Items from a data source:
━━━━━━━━━━
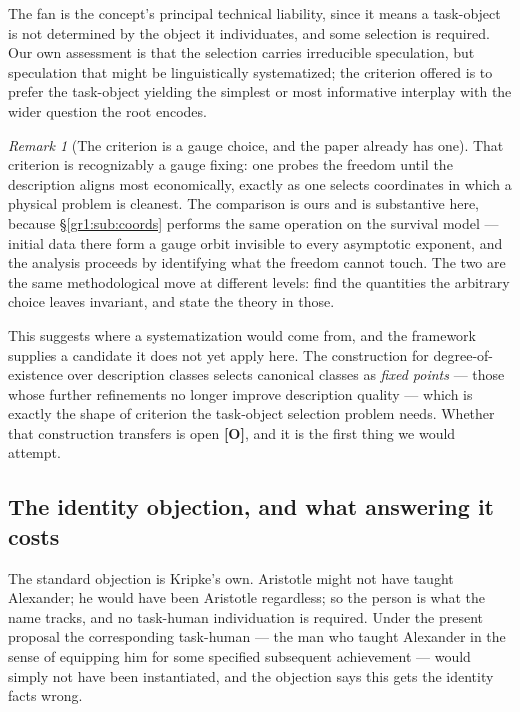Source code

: \documentclass[11pt]{article}
\numberwithin{equation}{section}
\theoremstyle{plain}
\theoremstyle{definition}
\theoremstyle{remark}
\newtheorem{remark}[theorem]{Remark}
\begin{document}
The fan is the concept's principal technical liability, since it means a
task-object is not determined by the object it individuates, and some
selection is required. Our own assessment is that the
selection carries irreducible speculation, but speculation that might be
linguistically systematized; the criterion offered is to prefer the
task-object yielding the simplest or most informative interplay with the
wider question the root encodes.

\begin{remark}[The criterion is a gauge choice, and the paper already
has one]\label{to:rem:gauge}
That criterion is recognizably a gauge fixing: one probes the freedom
until the description aligns most economically, exactly as one selects
coordinates in which a physical problem is cleanest. The comparison is
ours and is substantive here, because
\S\ref{gr1:sub:coords} performs the same operation on the survival
model --- initial data there form a gauge orbit invisible to every
asymptotic exponent, and the analysis proceeds by identifying what the
freedom cannot touch. The two are the same methodological move at
different levels: find the quantities the arbitrary choice leaves
invariant, and state the theory in those.

This suggests where a systematization would come from, and the framework
supplies a candidate it does not yet apply here. The construction for
degree-of-existence over description classes \cite{Aethus} selects
canonical classes as \emph{fixed points} --- those whose further
refinements no longer improve description quality --- which is exactly
the shape of criterion the task-object selection problem needs. Whether
that construction transfers is open \textbf{[O]}, and it is the first
thing we would attempt.
\end{remark}

\subsection{The identity objection, and what answering it costs}
\label{to:sub:identity}

The standard objection is Kripke's own. Aristotle might not have taught
Alexander; he would have been Aristotle regardless; so the person is
what the name tracks, and no task-human individuation is required.
Under the present proposal the corresponding task-human --- the man who
taught Alexander in the sense of equipping him for some specified
subsequent achievement --- would simply not have been instantiated, and
the objection says this gets the identity facts wrong.
\end{document}
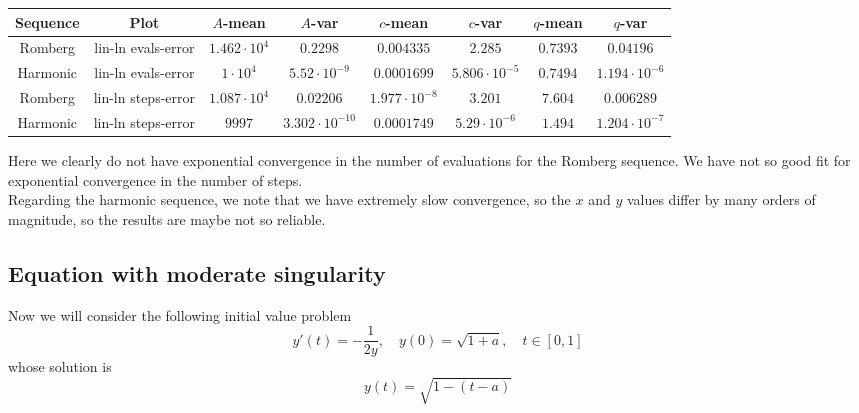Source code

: \begin{table}[H]
    \centering
    \small
     \begin{tabular}{c|c||c|c|c|c|c|c}
Sequence & Plot & \(A\)-mean & \(A\)-var & \(c\)-mean & \(c\)-var & \(q\)-mean & \(q\)-var\\\hline
Romberg & lin-ln evals-error & \(1.462\cdot 10^4\) & \(0.2298\) & \(0.004335\) & \(2.285\) & \(0.7393\) & \(0.04196\) \\
Harmonic & lin-ln evals-error & \(1\cdot 10^4\) & \(5.52\cdot 10^{-9}\) & \(0.0001699\) & \(5.806\cdot 10^{-5}\) & \(0.7494\) & \(1.194\cdot 10^{-6}\) \\
Romberg & lin-ln steps-error & \(1.087\cdot 10^4\) & \(0.02206\) & \(1.977\cdot 10^{-8}\) & \(3.201\) & \(7.604\) & \(0.006289\) \\
Harmonic & lin-ln steps-error & \(9997\) & \(3.302\cdot 10^{-10}\) & \(0.0001749\) & \(5.29\cdot 10^{-6}\) & \(1.494\) & \(1.204\cdot 10^{-7}\) \\
    \end{tabular}
    \label{tab:my_label}
\end{table}

Here we clearly do not have exponential convergence in the number of evaluations for the Romberg sequence. We have not so good fit for exponential convergence in the number of steps.\\

Regarding the harmonic sequence, we note that we have extremely slow convergence, so the \(x\) and \(y\) values differ by many orders of magnitude, so the results are maybe not so reliable.

\subsection{Equation with moderate singularity}

Now we will consider the following initial value problem
\begin{equation}
y'(t) = -\frac{1}{2y}, \quad y(0) = \sqrt{1+a},\quad t\in [0,1]\label{47}
\end{equation}
whose solution is 
\[
y(t) = \sqrt{1 - (t-a)}
\]


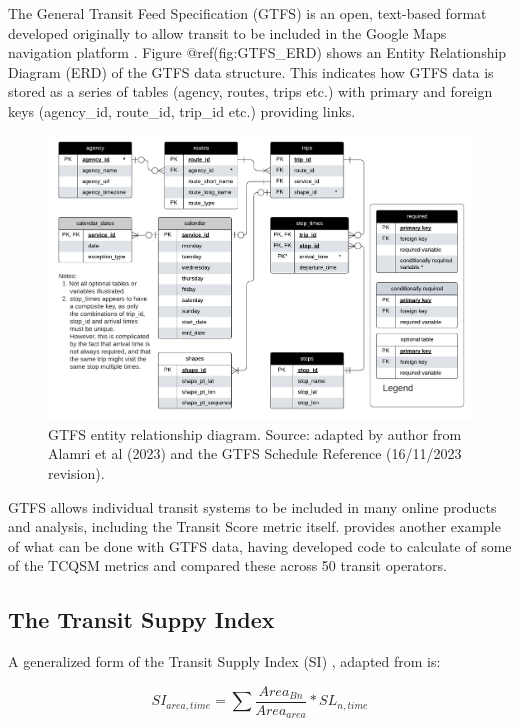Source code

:\documentclass[preprint, 3p,
authoryear]{elsarticle} %
\begin{document}
The General Transit Feed Specification (GTFS) is an open, text-based
format developed originally to allow transit to be included in the
Google Maps navigation platform \citep{GTFS}. Figure @ref(fig:GTFS\_ERD)
shows an Entity Relationship Diagram (ERD) of the GTFS data structure.
This indicates how GTFS data is stored as a series of tables (agency,
routes, trips etc.) with primary and foreign keys (agency\_id,
route\_id, trip\_id etc.) providing links.

\begin{figure}
\includegraphics[width=1\linewidth]{graphics/GTFS} \caption{GTFS entity relationship diagram. Source: adapted by author from Alamri et al (2023) and the GTFS Schedule Reference (16/11/2023 revision).}\label{fig:GTFS_ERD}
\end{figure}

GTFS allows individual transit systems to be included in many online
products and analysis, including the Transit Score metric itself.
\citet{Wong:2013aa} provides another example of what can be done with
GTFS data, having developed code to calculate of some of the TCQSM
metrics and compared these across 50 transit operators.

\hypertarget{the-transit-suppy-index}{%
\subsection{The Transit Suppy Index}\label{the-transit-suppy-index}}

A generalized form of the Transit Supply Index (SI) , adapted from
\citet{currie2010identifying} is:

\[SI_{area, time} = \sum{\frac{Area_{Bn}}{Area_{area}}*SL_{n, time}}\]
\end{document}
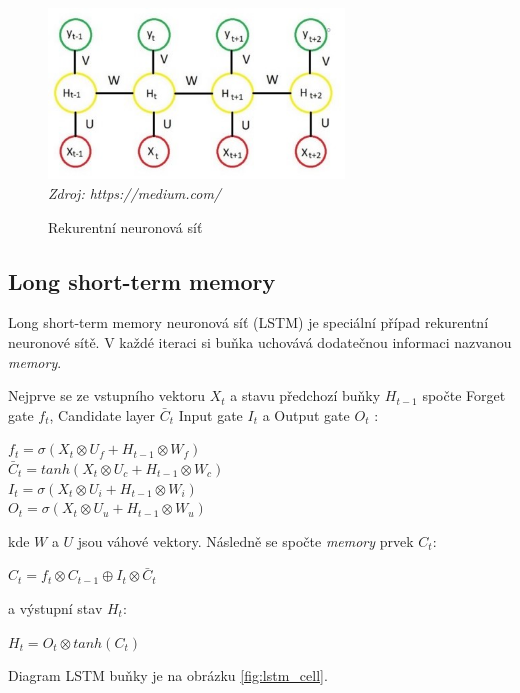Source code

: \begin{figure}[H]
\caption{Rekurentní neuronová síť}
\label{fig:rnn}
\centering
\includegraphics[width=0.7\textwidth]{img/cho/rnn.jpeg}\\
\textit{Zdroj: https://medium.com/}
\end{figure}

\subsection{Long short-term memory}

Long short-term memory neuronová síť (LSTM) je speciální případ rekurentní neuronové sítě. V každé iteraci si buňka uchovává dodatečnou informaci nazvanou \textit{memory}. 

Nejprve se ze vstupního vektoru $X_{t}$ a stavu předchozí buňky $H_{t-1}$ spočte Forget gate $f_{t}$, Candidate layer $\bar{C}_{t}$ Input gate $I_{t}$ a Output gate $O_{t}$ \citep{cho.lstm}:

$f_{t}=\sigma(X_{t} \otimes U_{f}+H_{t-1} \otimes W_{f})$\\\indent
$\bar{C}_{t}=tanh(X_{t} \otimes U_{c}+H_{t-1} \otimes W_{c})$\\\indent
$I_{t}=\sigma(X_{t} \otimes U_{i}+H_{t-1} \otimes W_{i})$\\\indent
$O_{t}=\sigma(X_{t} \otimes U_{u}+H_{t-1} \otimes W_{u})$

\noindent kde $W$ a $U$ jsou váhové vektory. Následně se spočte \textit{memory} prvek $C_{t}$:

$C_{t}=f_{t} \otimes C_{t-1} \oplus I_{t} \otimes \bar{C}_{t}$

\noindent a výstupní stav $H_{t}$:

$H_{t}=O_{t} \otimes tanh(C_{t})$

Diagram LSTM buňky je na obrázku \ref{fig:lstm_cell}.

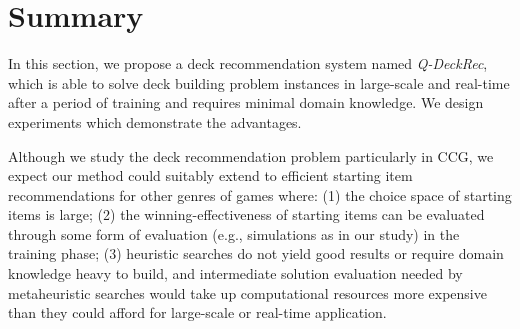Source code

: 

\section{Summary}\label{sec:conclusion}
In this section, we propose a deck recommendation system named \textit{Q-DeckRec}, which is able to solve deck building problem instances in large-scale and real-time after a period of training and requires minimal domain knowledge. We design experiments which demonstrate the advantages. 

Although we study the deck recommendation problem particularly in CCG, we expect our method could suitably extend to efficient starting item recommendations for other genres of games where: (1) the choice space of starting items is large; (2) the winning-effectiveness of starting items can be evaluated through some form of evaluation (e.g., simulations as in our study) in the training phase; (3) heuristic searches do not yield good results or require domain knowledge heavy to build, and intermediate solution evaluation needed by metaheuristic searches would take up computational resources more expensive than they could afford for large-scale or real-time application.
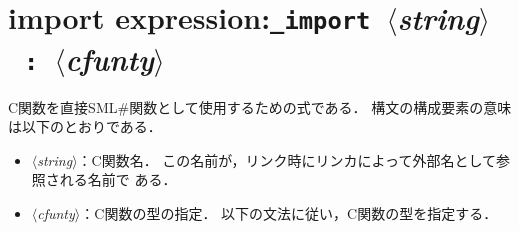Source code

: \documentclass{jbook}
\newcommand{\txt}[2]{#2}
\newcommand{\smlsharp}{SML\#}
\newcommand{\nonterm}[1]{\mbox{$\langle$}{\it #1}\mbox{$\rangle$}}
\newcommand{\term}[1]{\mbox{{\tt #1}}}
\begin{document}
\section{\txt{インポート式}{import expression}:\term{\_import}\ \nonterm{string}\ \term{:}\ \nonterm{cfunty}}

\ifjp%
	C関数を直接\smlsharp{}関数として使用するための式である．
	構文の構成要素の意味は以下のとおりである．
\begin{itemize}
\item \nonterm{string}：C関数名．
	この名前が，リンク時にリンカによって外部名として参照される名前で
ある．
\item \nonterm{cfunty}：C関数の型の指定．
	以下の文法に従い，C関数の型を指定する．
\end{itemize}	
\end{document}
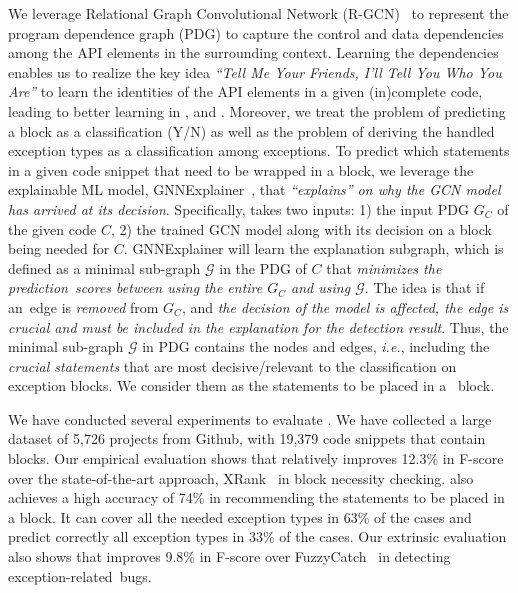 We leverage Relational Graph Convolutional Network (R-GCN)~\cite{rgcn}
to represent the program dependence graph (PDG) to capture the control
and data dependencies among the API elements in the surrounding
context. Learning the dependencies enables us to realize the
key idea {\em ``Tell Me Your Friends, I'll Tell You Who You Are''} to
learn the identities of the API elements in a given (in)complete code,
leading to better learning in {\xblock}, {\xstate} and
{\xtype}. Moreover, we treat the problem of predicting a
 block as a classification (Y/N) as well as the
problem of deriving the handled exception types as a classification
among exceptions.
%
To predict which statements in a given code snippet that need to be
wrapped in a  block, we leverage the explainable ML
model, GNNExplainer~\cite{GNNExplainer}, that {\em ``explains'' on why
  the GCN model has arrived at its decision}. Specifically, {\tool}
takes two inputs: 1) the input PDG $G_C$ of the given code $C$,
2) the trained GCN model along with its decision on a
 block being needed for $C$.
%
GNNExplainer will learn the explanation subgraph, which is
defined as a minimal sub-graph $\mathcal{G}$ in the PDG of $C$ that
{\em minimizes the prediction~scores between using the entire $G_C$
  and using $\mathcal{G}$}. The idea is that if an~edge is {\em
  removed} from $G_C$, and {\em the decision of the model is affected,
  the edge is crucial and must be included in the explanation for
  the detection result}. Thus, the minimal sub-graph $\mathcal{G}$ in
PDG contains the nodes and edges, {\em i.e.},  including the {\em
  crucial statements} that are most decisive/relevant to the
classification on exception blocks. We consider them as the statements
to be placed in a ~block.

We have conducted several experiments to evaluate {\tool}. We have
collected a large dataset of 5,726 projects from Github, with 19,379
code snippets that contain  blocks.
%
Our empirical evaluation shows that {\tool} relatively
improves 12.3\% in F-score over the state-of-the-art approach,
XRank~\cite{xrank-fse20} in  block necessity checking.
{\tool} also achieves a high accuracy of 74\% in recommending the
statements to be placed in a  block. It can cover all
the needed exception types in 63\% of the cases and predict correctly
all exception types in 33\% of the cases. Our extrinsic evaluation
also shows that {\tool} improves 9.8\% in F-score over
FuzzyCatch~\cite{xrank-fse20} in detecting exception-related~bugs.

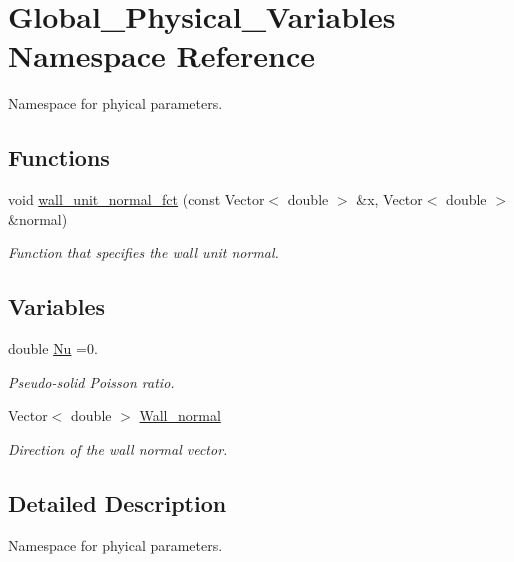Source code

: \hypertarget{namespaceGlobal__Physical__Variables}{}\section{Global\+\_\+\+Physical\+\_\+\+Variables Namespace Reference}
\label{namespaceGlobal__Physical__Variables}


Namespace for phyical parameters.  


\subsection*{Functions}
\begin{DoxyCompactItemize}
\item 
void \hyperlink{namespaceGlobal__Physical__Variables_a0d48e8726fa485de2b2df2d5031ec41b}{wall\+\_\+unit\+\_\+normal\+\_\+fct} (const Vector$<$ double $>$ \&x, Vector$<$ double $>$ \&normal)
\begin{DoxyCompactList}\small\item\em Function that specifies the wall unit normal. \end{DoxyCompactList}\end{DoxyCompactItemize}
\subsection*{Variables}
\begin{DoxyCompactItemize}
\item 
double \hyperlink{namespaceGlobal__Physical__Variables_a3962c36313826b19f216f6bbbdd6a477}{Nu} =0.
\begin{DoxyCompactList}\small\item\em Pseudo-\/solid Poisson ratio. \end{DoxyCompactList}\item 
Vector$<$ double $>$ \hyperlink{namespaceGlobal__Physical__Variables_af3a3b98f9f5b354d01228884e49c5bf0}{Wall\+\_\+normal}
\begin{DoxyCompactList}\small\item\em Direction of the wall normal vector. \end{DoxyCompactList}\end{DoxyCompactItemize}


\subsection{Detailed Description}
Namespace for phyical parameters.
━━━━━━━━━━
Reproduce the records word for word, please, from their first line up to and including the line that contains "That criterion is", but no pictures.

Source code

: \documentclass[11pt]{article}
\numberwithin{equation}{section}
\theoremstyle{plain}
\theoremstyle{definition}
\theoremstyle{remark}
\newtheorem{remark}[theorem]{Remark}
\begin{document}
The fan is the concept's principal technical liability, since it means a
task-object is not determined by the object it individuates, and some
selection is required. Our own assessment is that the
selection carries irreducible speculation, but speculation that might be
linguistically systematized; the criterion offered is to prefer the
task-object yielding the simplest or most informative interplay with the
wider question the root encodes.

\begin{remark}[The criterion is a gauge choice, and the paper already
has one]\label{to:rem:gauge}
That criterion is recognizably a gauge fixing: one probes the freedom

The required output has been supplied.